Non solo perché stavolta Schwazer non ci sta e promette battaglia. Non solo perché a dargli ragione c’è uno come Donati, considerato un integerrimo, poco incline alla clemenza con chi sgarra; uno che negli anni ’70 ha tenuto a battesimo l’antidoping in Italia, e da allora collabora (anche gratis) con procure e organizzazioni benefiche. Ma anche perché la provetta che incrimina Schwazer risale a gennaio ed è stata già analizzata a Colonia per conto della Federazione italiana di atletica, senza trovare niente di illecito. Ma la vittoria di Roma qualificherebbe Schwazer alle Olimpiadi di Rio. Scottata dallo scandalo del doping di Stato degli atleti russi, la IAAF – la federazione internazionale – ci vuole vedere chiaro, e ordina di riesaminare il campione. E stavolta analisi e controanalisi inchiodano l’azzurro.
A questo punto la IAAF dovrebbe concedergli udienza, quantomeno per consentirgli una difesa d’ufficio. Invece la Federazione internazionale alza il muro. Il TAS propone di organizzare l’udienza a Losanna il 27 luglio, ma la IAAF la fa rinviare al 4 agosto. Vanificando anche l’estremo tentativo di Donati, che aveva proposto di iscrivere Schwazer ai Giochi sub iudice. Gerhard Brandstaetter, il legale dell’atleta, non ha dubbi: “È lampante che c’è stata un’ingerenza esterna fortissima in questo disegno di non far gareggiare Alex a Rio, punire Donati e anche Schwazer”.
Nel frattempo si scopre che la provetta incriminante, prima di arrivare a Colonia, è sparita per più di 24 ore. Schwazer l’aveva spedita il giorno di Capodanno da Racines, nei pressi di Vipiteno, dove abita. Dov’è stata nel frattempo? Qualcuno può averla intercettata, manomessa, sostituita? Perché le informazioni al riguardo sono tanto approssimative e frammentarie?
Ognuna di queste domande – alle quali stanno cercando di rispondere la Commissione antimafia e la Procura di Roma – può aprire uno spiraglio sul mondo sotterraneo del doping in Italia e scatenare uno scandalo non troppo diverso da quello che ha travolto l’atletica russa e portato in manette l’ex presidente IAAF, il franco-senegalese Lamine Diack.
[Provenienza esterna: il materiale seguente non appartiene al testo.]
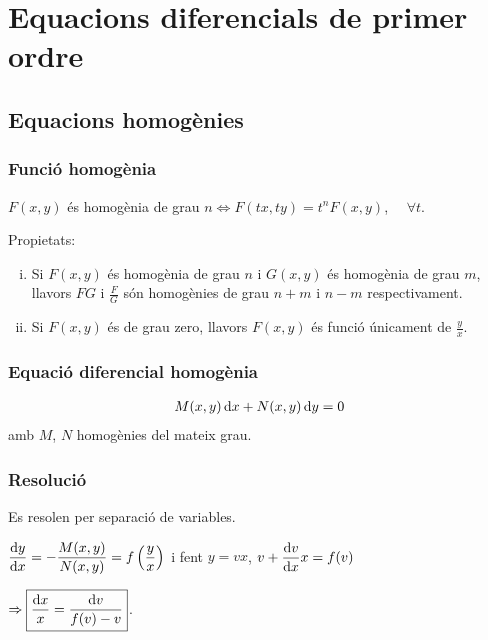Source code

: \section{Equacions diferencials de primer ordre}
\subsection{Equacions homogènies}
\subsubsection*{Funció homogènia}
\begin{defi}
$F(x,y)$ és homogènia de grau $n \Leftrightarrow F(tx, ty) = t^{n} F(x,y)$, $\quad \forall t$.
\end{defi}
Propietats:
\begin{enumerate}[i)]
    \item Si $F(x,y)$ és homogènia de grau $n$ i $G(x,y)$ és homogènia de grau $m$, llavors $FG$ i $\displaystyle \frac{F}{G}$ són homogènies de grau $n+m$ i $n-m$ respectivament.
    \item Si $F(x,y)$ és de grau zero, llavors $F(x,y)$ és funció únicament de $\displaystyle \frac{y}{x}$.
\end{enumerate}

\subsubsection*{Equació diferencial homogènia}
\begin{defi}
\begin{align}
    M(x,y) \mathop{}\!\mathrm{d} x + N(x,y) \mathop{}\!\mathrm{d} y = 0
\end{align}
amb $M$, $N$ homogènies del mateix grau.
\end{defi}

\subsubsection*{Resolució}
Es resolen per separació de variables.
\begin{example}
    $\displaystyle \frac{\mathrm{d} y}{\mathrm{d} x} = - \frac{M(x,y)}{N(x,y)} = f \left( \frac{y}{x} \right)$ i fent $y = vx$, $\displaystyle v + \frac{\mathrm{d} v}{\mathrm{d} x} x = f(v)$

    $\Rightarrow \boxed{\frac{\mathrm{d} x}{x} = \frac{\mathrm{d} v}{f(v) - v}}$.
\end{example}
Nel sottobosco si incrociano gli interessi di sponsor, medici, farmacie, funzionari più o meno onesti, vecchie glorie, amici di amici e criminali di professione. È un meccanismo delicato che ha già preso una robusta scossa tra il 2014 e il 2015 con lo scandalo dei whereabouts: nei 18 mesi prima dei Giochi di Londra 2012, 38 atleti azzurri – alcuni dei quali di livello internazionale – non avrebbero consegnato come previsto dai regolamenti i moduli di reperibilità necessari per organizzare i test antidoping a sorpresa, e quindi rischiano squalifiche dai due anni in su. Ma non sarebbe immune da responsabilità neanche la Federazione, che avrebbe sistematicamente chiuso un occhio sulle “dimenticanze” dei suoi tesserati.
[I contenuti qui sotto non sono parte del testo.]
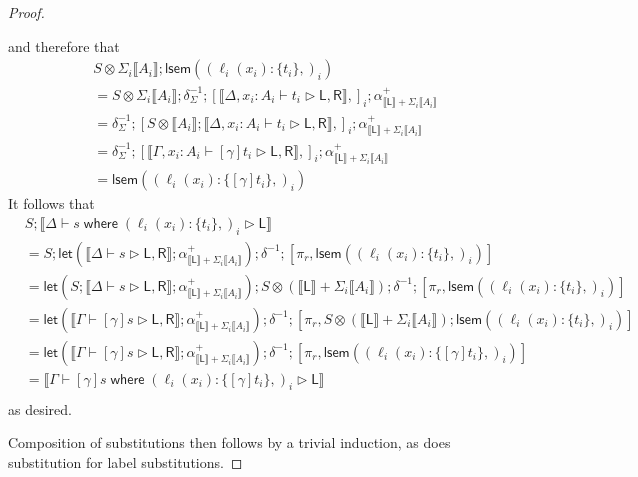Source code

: \documentclass[acmsmall,screen,review]{acmart}
\newcommand{\ms}[1]{\ensuremath{\mathsf{#1}}}
\newcommand{\lto}{:}
\newcommand{\where}[2]{#1\;\ms{where}\;#2}
\newcommand{\wbranch}[3]{#1(#2) \lto \{#3\}}
\newcommand{\bhyp}[2]{#1 : #2}
\newcommand{\haslb}[3]{#1 \vdash #2 \rhd #3}
\newcommand{\dnt}[1]{\llbracket{#1}\rrbracket}
\newcommand{\loopmor}[1]{\ms{lsem}(#1)}
\newcommand{\lmor}[1]{\ms{let}(#1)}
\begin{document}
\begin{proof}
\begin{itemize}[leftmargin=*]
\begin{equation}
    \end{equation}
    and therefore that
    \begin{equation}
      \begin{aligned}
        & S \otimes \Sigma_i\dnt{A_i} 
        ; \loopmor{(\wbranch{\ell_i}{x_i}{t_i},)_i} \\
        & = S \otimes \Sigma_i\dnt{A_i} 
        ; \delta^{-1}_{\Sigma} ; 
        [ 
          \dnt{\haslb{\Delta, \bhyp{x_i}{A_i}}{t_i}{\ms{L}, \ms{R}}},
        ]_i
        ; \alpha^+_{\dnt{\ms{L}} + \Sigma_i \dnt{A_i}} \\
        & = \delta^{-1}_{\Sigma} ; 
        [ 
          S \otimes \dnt{A_i} ;
          \dnt{\haslb{\Delta, \bhyp{x_i}{A_i}}{t_i}{\ms{L}, \ms{R}}},
        ]_i
        ; \alpha^+_{\dnt{\ms{L}} + \Sigma_i \dnt{A_i}} \\
        & = \delta^{-1}_{\Sigma} ; 
        [ 
          \dnt{\haslb{\Gamma, \bhyp{x_i}{A_i}}{[\gamma]t_i}{\ms{L}, \ms{R}}},
        ]_i
        ; \alpha^+_{\dnt{\ms{L}} + \Sigma_i \dnt{A_i}} \\
        & = \loopmor{(\wbranch{\ell_i}{x_i}{[\gamma]t_i},)_i}
      \end{aligned}
    \end{equation}
    It follows that
    \begin{equation}
      \begin{aligned}
        & S
          ; \dnt{\haslb{\Delta}{\where{s}{(\wbranch{\ell_i}{x_i}{t_i},)_i}}{\ms{L}}} \\
        & = S
          ; \lmor{\dnt{\haslb{\Delta}{s}{\ms{L}, \ms{R}}} 
            ; \alpha^+_{\dnt{\ms{L}} + \Sigma_i \dnt{A_i}}}
          ; \delta^{-1}
          ; [\pi_r, \loopmor{(\wbranch{\ell_i}{x_i}{t_i},)_i}] \\
        & = \lmor{S ; \dnt{\haslb{\Delta}{s}{\ms{L}, \ms{R}}} 
            ; \alpha^+_{\dnt{\ms{L}} + \Sigma_i \dnt{A_i}}}
          ; S \otimes (\dnt{\ms{L}} + \Sigma_i \dnt{A_i})
          ; \delta^{-1}
          ; [\pi_r, \loopmor{(\wbranch{\ell_i}{x_i}{t_i},)_i}] \\
        & = \lmor{\dnt{\haslb{\Gamma}{[\gamma]s}{\ms{L}, \ms{R}}} 
            ; \alpha^+_{\dnt{\ms{L}} + \Sigma_i \dnt{A_i}}}
          ; \delta^{-1}
          ; [\pi_r, 
            S \otimes (\dnt{\ms{L}} + \Sigma_i \dnt{A_i}) 
            ; \loopmor{(\wbranch{\ell_i}{x_i}{t_i},)_i}] \\
        & = \lmor{\dnt{\haslb{\Gamma}{[\gamma]s}{\ms{L}, \ms{R}}} 
            ; \alpha^+_{\dnt{\ms{L}} + \Sigma_i \dnt{A_i}}}
          ; \delta^{-1}
          ; [\pi_r, \loopmor{(\wbranch{\ell_i}{x_i}{[\gamma]t_i},)_i}] \\
        & = \dnt{\haslb{\Gamma}
          {\where{[\gamma]s}
          {(\wbranch{\ell_i}{x_i}{[\gamma]t_i},)_i}}{\ms{L}}} \\
      \end{aligned}
    \end{equation}
    as desired.
  \end{itemize}
  Composition of substitutions then follows by a trivial induction, as does substitution for label
  substitutions.
\end{proof}
\end{document}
Come ogni volta che tira aria di bufera, si sono formati due campi ben distinti popolati da “innocentisti” e “colpevolisti”. In FIDAL, ma anche nella stampa specializzata, è difficile trovare qualcuno che non abbia preso una posizione netta a favore o contro le tesi di Schwazer (gli ultimi probabilmente sono più numerosi, soprattutto fra i colleghi atleti; o forse sono solo più convinti). Più facile imbattersi in attacchi contro questa o quella personalità, accusata di volta in volta – in modo più o meno fantasioso – di essere variamente coinvolta nelle vicende. Dove sta la verità? Ce lo diranno le inchieste, sempre sperando che gli inquirenti non si lascino contagiare dalla moda della caccia alle streghe. Ma è evidente già da ora che il mondo dell’atletica italiana è spaccato, e fra poco più di una settimana iniziano i Giochi di Rio.